Durango sirvió ayer de plataforma para lanzar el movimiento ARCO, un proyecto que pretende recuperar la agricultura tradicional gracias a la implicación de los consumidores. La iniciativa, cuyo lema es Agricultura, Responsabilidad Compartida, ha surgido de la mano de la Coordinadora de Organizaciones de Agricultores y Ganaderos (COAG) y del sindicato agrario EHNE «Partimos de que la alimentación es un derecho, no una mercancía», expresó Paul Nicholson.
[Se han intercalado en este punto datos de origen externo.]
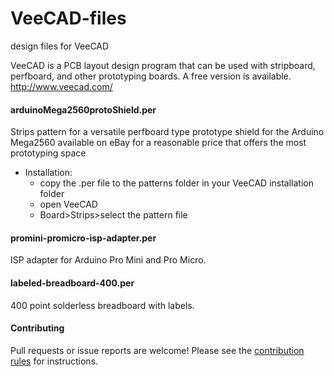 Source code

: # VeeCAD-files
design files for VeeCAD

VeeCAD is a PCB layout design program that can be used with stripboard, perfboard, and other prototyping boards. A free version is available. http://www.veecad.com/

#### arduinoMega2560protoShield.per
Strips pattern for a versatile perfboard type prototype shield for the Arduino Mega2560 available on eBay for a reasonable price that offers the most prototyping space
- Installation:
  - copy the .per file to the patterns folder in your VeeCAD installation folder
  - open VeeCAD
  - Board>Strips>select the pattern file

#### promini-promicro-isp-adapter.per
ISP adapter for Arduino Pro Mini and Pro Micro.

#### labeled-breadboard-400.per
400 point solderless breadboard with labels.


#### Contributing
Pull requests or issue reports are welcome! Please see the [contribution rules](https://github.com/per1234/asdf/blob/master/CONTRIBUTING.md) for instructions.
Según el miembro de EHNE todavía hay mucho trabajo por hacer. «El modelo actual de agricultura es destructivo para la cultura y las explotaciones familiares», consideró.
Los impulsores del proyecto defienden la «soberanía alimentaria» frente a la especialización de países en productos muy concretos que, a su juicio, generan muchas «desigualdades». Andoni García, miembro de la ejecutiva de COAG, defendió un modelo «campesino» de producción, que pone el acento en «las alianzas entre productores y consumidores», en lugar de la industrialización y la «especulación agrícola».
Representantes de diversas asociaciones de países como Suiza, México, Francia o Portugal, han compartido sus experiencias ante el centenar de asistentes a las jornadas sobre agricultura celebrados estos días en Durango. En sus ponencias destacaron la estabilidad que supone para los pequeños productores contar con unas ventas aseguradas, apalabradas de antemano con los consumidores. El beneficio de estos últimos radica en la confianza que les ofrece conocer el origen de su compra y abonar un precio asumible, ya que no entran en juego intermediarios que pueden encarecer el producto.